--- Provided records Enclosed Below ---

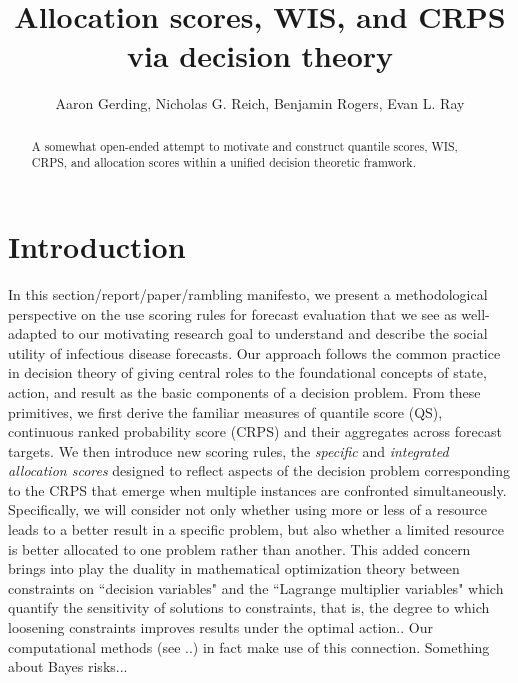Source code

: \documentclass{article}
\title{Allocation scores, WIS, and CRPS via decision theory}
\author{Aaron Gerding, Nicholas G. Reich, Benjamin Rogers, Evan L. Ray}
\begin{document}
\newcommand{\del}[2]{\frac{\partial {#1} }{\partial {#2}} }
\newcommand{\dby}[2]{\frac{d {#1} }{d {#2}} }
\newcommand{\sbar}{\overline{s}}
\newtheorem{proposition}{Proposition}

\theoremstyle{remark}
\newtheorem*{remark}{Remark}

\maketitle

\begin{abstract}

A somewhat open-ended attempt to motivate and construct quantile scores, WIS, CRPS, and allocation scores within a unified decision theoretic framwork.

\end{abstract}

\section{Introduction}

In this section/report/paper/rambling manifesto, we present a methodological perspective on the use scoring rules for forecast evaluation that we see as well-adapted to our motivating research goal to understand and describe the social utility of infectious disease forecasts. Our approach follows the common practice in decision theory of giving central roles to the foundational concepts of state, action, and result as the basic components of a decision problem. From these primitives, we first derive the familiar measures of quantile score (QS), continuous ranked probability score (CRPS) and their aggregates across forecast targets.  We then introduce new scoring rules, the \emph{specific} and \emph{integrated allocation scores} designed to reflect aspects of the decision problem corresponding to the CRPS that emerge when multiple instances are confronted simultaneously.  Specifically, we will consider not only whether using more or less of a resource leads to a better result in a specific problem, but also whether a limited resource is better allocated to one problem rather than another.
This added concern brings into play the duality in mathematical optimization theory between constraints on ``decision variables" and the ``Lagrange multiplier variables" which quantify the sensitivity of solutions to constraints, that is, the degree to which loosening constraints improves results under the optimal action..
Our computational methods (see ..) in fact make use of this connection.
Something about Bayes risks...
\end{document}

--- End of Enclosed Provided records ---

**Exercise:** Omitting all pictures, reproduce the records above in their entirety.

**Task answer:**
Source code

: \documentclass{article}
\title{Allocation scores, WIS, and CRPS via decision theory}
\author{Aaron Gerding, Nicholas G. Reich, Benjamin Rogers, Evan L. Ray}
\begin{document}
\newcommand{\del}[2]{\frac{\partial {#1} }{\partial {#2}} }
\newcommand{\dby}[2]{\frac{d {#1} }{d {#2}} }
\newcommand{\sbar}{\overline{s}}
\newtheorem{proposition}{Proposition}

\theoremstyle{remark}
\newtheorem*{remark}{Remark}

\maketitle

\begin{abstract}

A somewhat open-ended attempt to motivate and construct quantile scores, WIS, CRPS, and allocation scores within a unified decision theoretic framwork.

\end{abstract}

\section{Introduction}

In this section/report/paper/rambling manifesto, we present a methodological perspective on the use scoring rules for forecast evaluation that we see as well-adapted to our motivating research goal to understand and describe the social utility of infectious disease forecasts. Our approach follows the common practice in decision theory of giving central roles to the foundational concepts of state, action, and result as the basic components of a decision problem. From these primitives, we first derive the familiar measures of quantile score (QS), continuous ranked probability score (CRPS) and their aggregates across forecast targets.  We then introduce new scoring rules, the \emph{specific} and \emph{integrated allocation scores} designed to reflect aspects of the decision problem corresponding to the CRPS that emerge when multiple instances are confronted simultaneously.  Specifically, we will consider not only whether using more or less of a resource leads to a better result in a specific problem, but also whether a limited resource is better allocated to one problem rather than another.
This added concern brings into play the duality in mathematical optimization theory between constraints on ``decision variables" and the ``Lagrange multiplier variables" which quantify the sensitivity of solutions to constraints, that is, the degree to which loosening constraints improves results under the optimal action..
Our computational methods (see ..) in fact make use of this connection.
Something about Bayes risks...
\end{document}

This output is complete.